X_train_p = preprocess.fit_transform(X_train)
X_val_p   = preprocess.transform(X_val)
X_test_p  = preprocess.transform(X_test)

print("Shapes:", X_train_p.shape, X_val_p.shape, X_test_p.shape)

# 7) Build + train NN (same architecture)
tf.random.set_seed(42)

model = keras.Sequential([
    keras.layers.Input(shape=(X_train_p.shape[1],)),
    keras.layers.Dense(64, activation="relu"),
    keras.layers.Dense(32, activation="relu"),
    keras.layers.Dense(1),
])

model.compile(
    optimizer=keras.optimizers.Adam(learning_rate=0.001),
    loss="mape",                 # to match Kaggle metric
    metrics=["mae"]
)

early = keras.callbacks.EarlyStopping(
    monitor="val_loss",
    patience=10,
    restore_best_weights=True
)

history = model.fit(
    X_train_p, y_train,
    validation_data=(X_val_p, y_val),
    epochs=200,
    batch_size=32,
    callbacks=[early],
    verbose=1
)

# quick sanity check on val (MAPE)
pred_val = model.predict(X_val_p).ravel()
pred_val = np.clip(pred_val, 0, None)
val_mape = mean_absolute_percentage_error(y_val, pred_val) * 100
print(f"Validation MAPE %: {val_mape:.2f}")

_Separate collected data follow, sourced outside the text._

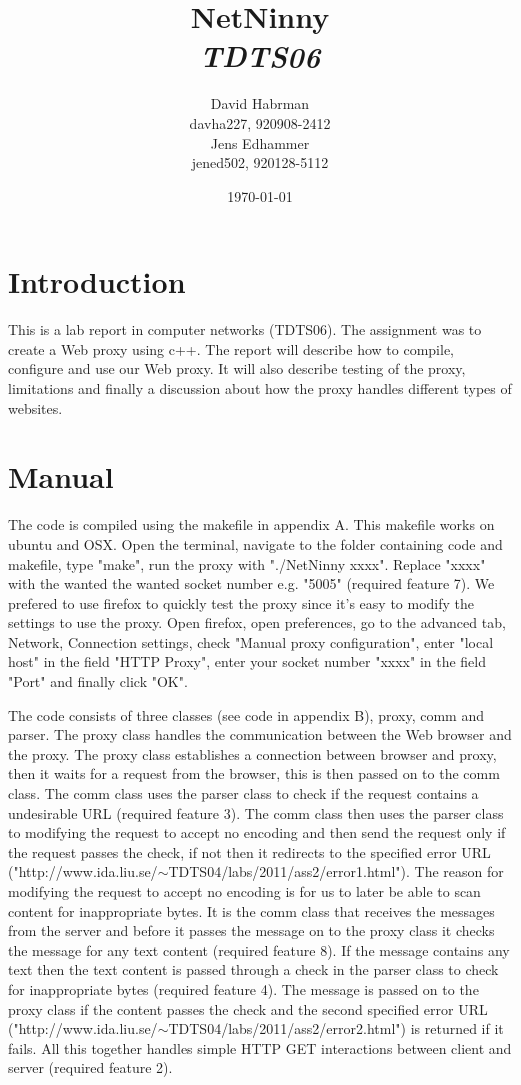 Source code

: \documentclass[10pt]{article}
\title{NetNinny\\
\emph{TDTS06}}
\author{David Habrman \\ davha227, 920908-2412\\
Jens Edhammer \\ jened502, 920128-5112 }
\date{\today}
\begin{document}
\maketitle

\newpage
\tableofcontents
\newpage

\section{Introduction}
This is a lab report in computer networks (TDTS06). The assignment was
to create a Web proxy using c++. The report will describe how to compile,
configure and use our Web proxy. It will also describe testing of the proxy,
limitations and finally a discussion about how the proxy handles different
types of websites.

\section{Manual}
The code is compiled using the makefile in appendix A. This makefile works on
ubuntu and OSX. Open the terminal, navigate to the folder containing code and
makefile, type "make", run the proxy with "./NetNinny xxxx". Replace "xxxx"
with the wanted the wanted socket number e.g. "5005" (required feature 7).
We prefered to use firefox to quickly test the proxy since it's easy to
modify the settings to use the proxy. Open firefox, open preferences, go to
the advanced tab, Network, Connection settings, check
"Manual proxy configuration", enter "local host" in the field "HTTP Proxy",
enter your socket number "xxxx" in the field "Port" and finally click "OK".

The code consists of three classes (see code in appendix B), proxy, comm and
parser. The proxy class handles the communication between the Web browser and
the proxy. The proxy class establishes a connection between browser and proxy,
then it waits for a request from the browser, this is then passed on to the comm
class. The comm class uses the parser class to check if the request contains a
undesirable URL (required feature 3). The comm class then uses the parser class
to modifying the request to accept no encoding and then send the request only if
the request passes the check, if not then it redirects to the specified error URL
("http://www.ida.liu.se/$\sim$TDTS04/labs/2011/ass2/error1.html"). The reason
for modifying the request to accept no encoding is for us to later be able to
scan content for inappropriate bytes.
It is the comm class that receives the messages from the server and before
it passes the message on to the proxy class it checks the message for any
text content (required feature 8). If the message contains any text then the
text content is passed through a check in the parser class to check for
inappropriate bytes (required feature 4). The message is passed on to the
proxy class if the content passes the check and the second specified error URL
("http://www.ida.liu.se/$\sim$TDTS04/labs/2011/ass2/error2.html") is returned if it
fails. All this together handles simple HTTP GET interactions between client
and server (required feature 2).
\end{document}
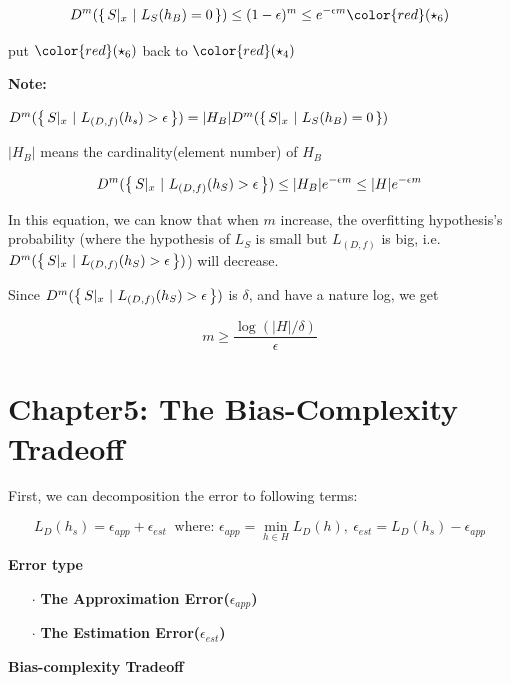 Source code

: $$D^m(\sett{S|_x~|~ L_S(h_B) = 0}) \leq (1 -\epsilon)^m \leq e^{-\epsilon m}\color{red}(\star_6)$$

put $\color{red}(\star_6)$ back to $\color{red}(\star_4)$ 

\begin{tcolorbox}
	\textbf{Note:}
	
	
	$D^m(\left\{ \,S|_x ~|~L_{(D,f)}(h_s)>\epsilon \,\right\}) = |H_B|D^m(\left\{ \,{S|_x ~|~L_S(h_B)=0} \,\right\})$
	
	$|H_B|$ means the cardinality(element number) of $H_B$
\end{tcolorbox}

$$D^m(\left\{ \,S|_x ~|~ L_{(D,f)}(h_S)>\epsilon \,\right\}) \leq |H_B|e^{-\epsilon m} \leq |H|e^{-\epsilon m}$$

\newpage

In this equation, we can know that when $m$ increase, the  overfitting hypothesis's probability (where the hypothesis of $L_S$ is small but $L_{(D,f)}$ is big, i.e. $D^m(\left\{ \,S|_x ~|~ L_{(D,f)}(h_S)>\epsilon \,\right\})$) will decrease.

Since $D^m(\left\{ \,S|_x ~|~ L_{(D,f)}(h_S)>\epsilon \,\right\})$ is $\delta$, and have a nature log, we get

$$m \geq \dfrac{\log(|H|/\delta)}{\epsilon}$$






\newpage


\section*{Chapter5: The Bias-Complexity Tradeoff}

First, we can decomposition the error to following terms:

$$L_D(h_s) = \epsilon_{app} + \epsilon_{est} ~\text{ where: } \epsilon_{app} = \min_{h \in H}L_D(h),~\epsilon_{est} = L_D(h_s) - \epsilon_{app}$$


\textbf{Error type}
\begin{enumerate}
	\item[$\cdot$] \textbf{The Approximation Error($\epsilon_{app}$)}
	\item[$\cdot$] \textbf{The Estimation Error($\epsilon_{est}$)}
\end{enumerate}

\textbf{Bias-complexity Tradeoff}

# 8) Predict test + create submission
pred_test = model.predict(X_test_p).ravel()
pred_test = np.clip(pred_test, 0, None)

submission = df_test[["id"]].copy()
submission["umsatz"] = pred_test

out_path   = ROOT / "data" / "processed" / "submission_nn_best.csv"
submission.to_csv(out_path, index=False)

print("Saved:", out_path)
print("rows:", len(submission))
print("pred mean/min/max:",
      float(submission["umsatz"].mean()),
      float(submission["umsatz"].min()),
      float(submission["umsatz"].max()))
print(submission.head())


Shapes: (7487, 18) (1841, 18) (1830, 18)
Epoch 1/200


2026-01-02 11:49:25.719478: E external/local_xla/xla/stream_executor/cuda/cuda_platform.cc:51] failed call to cuInit: INTERNAL: CUDA error: Failed call to cuInit: UNKNOWN ERROR (303)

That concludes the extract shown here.